*** Opening of RECORDED INFORMATION ***

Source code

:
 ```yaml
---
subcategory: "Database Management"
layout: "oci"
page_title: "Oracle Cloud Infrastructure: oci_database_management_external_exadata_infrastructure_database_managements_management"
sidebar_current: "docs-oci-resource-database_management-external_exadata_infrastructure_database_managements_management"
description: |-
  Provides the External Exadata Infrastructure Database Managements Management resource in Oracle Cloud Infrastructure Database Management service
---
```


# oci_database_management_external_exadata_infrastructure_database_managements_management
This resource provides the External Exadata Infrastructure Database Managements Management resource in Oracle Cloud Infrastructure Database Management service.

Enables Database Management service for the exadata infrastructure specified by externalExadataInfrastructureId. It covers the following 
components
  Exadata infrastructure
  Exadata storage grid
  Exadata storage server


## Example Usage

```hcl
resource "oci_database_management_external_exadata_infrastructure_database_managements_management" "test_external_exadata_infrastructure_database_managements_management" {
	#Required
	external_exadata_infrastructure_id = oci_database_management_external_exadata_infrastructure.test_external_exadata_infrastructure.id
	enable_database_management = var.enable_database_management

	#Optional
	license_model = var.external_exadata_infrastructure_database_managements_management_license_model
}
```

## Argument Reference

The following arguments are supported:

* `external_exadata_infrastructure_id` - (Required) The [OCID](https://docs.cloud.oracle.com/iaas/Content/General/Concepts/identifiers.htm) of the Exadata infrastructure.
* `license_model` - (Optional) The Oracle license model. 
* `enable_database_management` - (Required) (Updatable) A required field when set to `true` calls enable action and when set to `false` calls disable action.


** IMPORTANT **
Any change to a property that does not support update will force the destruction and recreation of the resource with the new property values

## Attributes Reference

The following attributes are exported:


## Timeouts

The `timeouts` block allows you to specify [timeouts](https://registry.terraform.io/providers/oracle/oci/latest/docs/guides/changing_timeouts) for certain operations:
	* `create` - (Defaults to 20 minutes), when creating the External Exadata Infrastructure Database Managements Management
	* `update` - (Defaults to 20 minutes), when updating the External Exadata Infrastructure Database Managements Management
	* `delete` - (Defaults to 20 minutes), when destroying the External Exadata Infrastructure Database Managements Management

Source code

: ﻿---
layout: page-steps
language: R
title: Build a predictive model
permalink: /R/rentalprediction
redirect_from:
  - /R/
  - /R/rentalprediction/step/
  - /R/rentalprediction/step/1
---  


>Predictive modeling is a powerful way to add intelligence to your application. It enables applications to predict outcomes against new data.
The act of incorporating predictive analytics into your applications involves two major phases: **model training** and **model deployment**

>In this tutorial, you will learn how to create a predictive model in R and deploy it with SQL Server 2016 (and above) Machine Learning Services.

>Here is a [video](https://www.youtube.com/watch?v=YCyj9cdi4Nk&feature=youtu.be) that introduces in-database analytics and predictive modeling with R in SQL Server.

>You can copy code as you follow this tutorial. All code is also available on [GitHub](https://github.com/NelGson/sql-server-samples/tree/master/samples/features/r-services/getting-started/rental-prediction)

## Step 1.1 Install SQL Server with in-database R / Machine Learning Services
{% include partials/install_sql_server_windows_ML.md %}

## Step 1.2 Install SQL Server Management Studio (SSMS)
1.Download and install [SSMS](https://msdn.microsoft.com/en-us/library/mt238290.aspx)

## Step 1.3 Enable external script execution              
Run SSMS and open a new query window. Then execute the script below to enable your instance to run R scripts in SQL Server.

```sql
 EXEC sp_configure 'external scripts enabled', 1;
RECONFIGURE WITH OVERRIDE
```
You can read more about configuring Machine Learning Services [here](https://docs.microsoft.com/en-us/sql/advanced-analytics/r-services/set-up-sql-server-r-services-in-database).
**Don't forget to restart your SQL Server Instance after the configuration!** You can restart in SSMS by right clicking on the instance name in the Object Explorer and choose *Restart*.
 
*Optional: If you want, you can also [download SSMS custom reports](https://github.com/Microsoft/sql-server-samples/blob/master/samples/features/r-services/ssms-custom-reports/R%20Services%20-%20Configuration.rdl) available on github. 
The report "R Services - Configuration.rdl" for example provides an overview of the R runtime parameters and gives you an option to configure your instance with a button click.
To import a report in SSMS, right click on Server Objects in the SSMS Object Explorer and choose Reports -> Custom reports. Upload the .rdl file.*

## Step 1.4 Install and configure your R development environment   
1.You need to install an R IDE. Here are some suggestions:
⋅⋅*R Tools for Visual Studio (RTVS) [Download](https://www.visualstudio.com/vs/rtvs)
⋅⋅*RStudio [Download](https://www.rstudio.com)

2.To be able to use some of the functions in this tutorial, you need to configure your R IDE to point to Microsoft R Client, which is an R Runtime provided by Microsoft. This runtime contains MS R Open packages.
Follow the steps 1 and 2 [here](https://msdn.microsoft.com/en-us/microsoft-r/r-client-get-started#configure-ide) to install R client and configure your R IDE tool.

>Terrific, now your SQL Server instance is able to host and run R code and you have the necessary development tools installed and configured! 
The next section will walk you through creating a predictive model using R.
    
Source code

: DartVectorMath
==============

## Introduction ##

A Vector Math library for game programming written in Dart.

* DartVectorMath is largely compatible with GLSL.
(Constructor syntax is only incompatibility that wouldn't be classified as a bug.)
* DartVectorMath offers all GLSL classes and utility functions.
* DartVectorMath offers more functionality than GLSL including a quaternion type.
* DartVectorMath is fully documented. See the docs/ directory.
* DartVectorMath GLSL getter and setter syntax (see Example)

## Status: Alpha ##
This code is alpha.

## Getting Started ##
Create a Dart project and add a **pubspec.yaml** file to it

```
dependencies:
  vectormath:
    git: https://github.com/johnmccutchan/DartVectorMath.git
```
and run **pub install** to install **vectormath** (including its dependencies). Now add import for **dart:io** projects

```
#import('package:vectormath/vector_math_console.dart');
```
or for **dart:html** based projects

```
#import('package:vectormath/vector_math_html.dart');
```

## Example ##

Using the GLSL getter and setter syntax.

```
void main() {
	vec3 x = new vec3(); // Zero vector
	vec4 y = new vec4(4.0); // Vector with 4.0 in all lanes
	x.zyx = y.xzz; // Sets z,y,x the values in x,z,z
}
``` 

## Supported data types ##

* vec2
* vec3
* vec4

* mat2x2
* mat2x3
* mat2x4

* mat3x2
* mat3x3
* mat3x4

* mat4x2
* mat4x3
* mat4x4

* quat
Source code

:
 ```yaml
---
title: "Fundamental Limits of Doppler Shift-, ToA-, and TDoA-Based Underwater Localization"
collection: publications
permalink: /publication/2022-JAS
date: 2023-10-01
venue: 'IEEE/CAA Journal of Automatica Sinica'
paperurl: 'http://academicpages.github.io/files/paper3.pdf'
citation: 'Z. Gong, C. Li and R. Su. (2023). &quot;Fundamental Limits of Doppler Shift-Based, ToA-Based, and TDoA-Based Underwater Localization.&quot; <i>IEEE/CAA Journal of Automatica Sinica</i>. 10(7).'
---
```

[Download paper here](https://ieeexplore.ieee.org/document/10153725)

*** Close of RECORDED INFORMATION ***
*** Opening of RECORDED INFORMATION ***

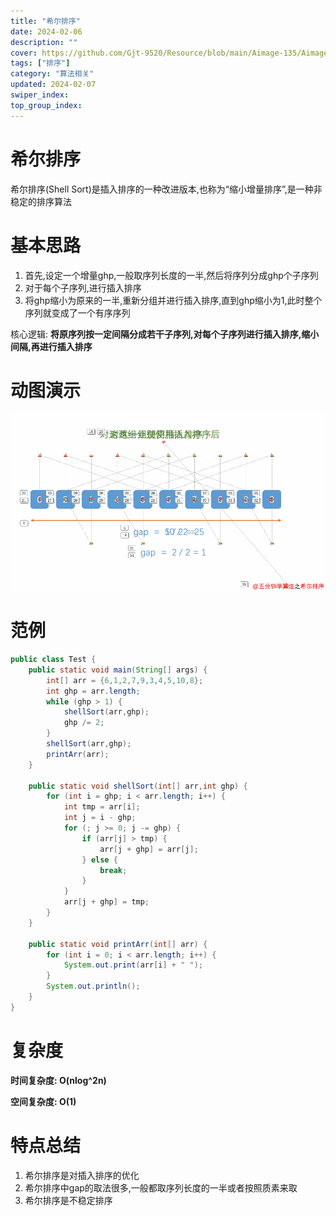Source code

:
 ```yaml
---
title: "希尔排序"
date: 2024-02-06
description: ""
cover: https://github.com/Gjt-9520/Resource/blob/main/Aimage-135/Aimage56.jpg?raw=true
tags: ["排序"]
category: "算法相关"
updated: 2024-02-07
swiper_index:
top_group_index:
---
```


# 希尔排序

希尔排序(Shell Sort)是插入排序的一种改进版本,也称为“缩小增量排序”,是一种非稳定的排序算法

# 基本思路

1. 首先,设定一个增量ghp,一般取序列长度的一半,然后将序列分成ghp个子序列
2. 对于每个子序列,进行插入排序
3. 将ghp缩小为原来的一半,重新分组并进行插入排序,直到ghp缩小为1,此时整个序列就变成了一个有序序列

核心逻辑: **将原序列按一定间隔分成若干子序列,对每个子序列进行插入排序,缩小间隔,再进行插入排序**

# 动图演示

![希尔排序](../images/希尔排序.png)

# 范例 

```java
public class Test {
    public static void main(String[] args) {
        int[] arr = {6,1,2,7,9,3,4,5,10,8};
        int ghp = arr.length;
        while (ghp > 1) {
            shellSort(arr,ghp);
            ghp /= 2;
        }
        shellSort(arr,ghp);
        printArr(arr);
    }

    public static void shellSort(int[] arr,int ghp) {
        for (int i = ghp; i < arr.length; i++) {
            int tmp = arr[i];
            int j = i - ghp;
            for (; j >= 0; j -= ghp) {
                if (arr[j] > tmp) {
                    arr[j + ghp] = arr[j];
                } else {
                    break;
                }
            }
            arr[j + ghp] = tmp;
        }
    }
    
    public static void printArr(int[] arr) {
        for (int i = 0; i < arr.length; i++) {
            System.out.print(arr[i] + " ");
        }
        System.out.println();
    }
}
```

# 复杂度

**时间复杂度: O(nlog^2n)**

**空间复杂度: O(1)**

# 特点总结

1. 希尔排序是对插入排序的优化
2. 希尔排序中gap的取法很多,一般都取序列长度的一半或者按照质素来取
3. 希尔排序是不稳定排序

*** Close of RECORDED INFORMATION ***

AIM OF THE TASK: Out of the records above, pull each line containing the word "dependencies".

SOLUTION TO THIS EXERCISE:
dependencies:
and run **pub install** to install **vectormath** (including its dependencies). Now add import for **dart:io** projects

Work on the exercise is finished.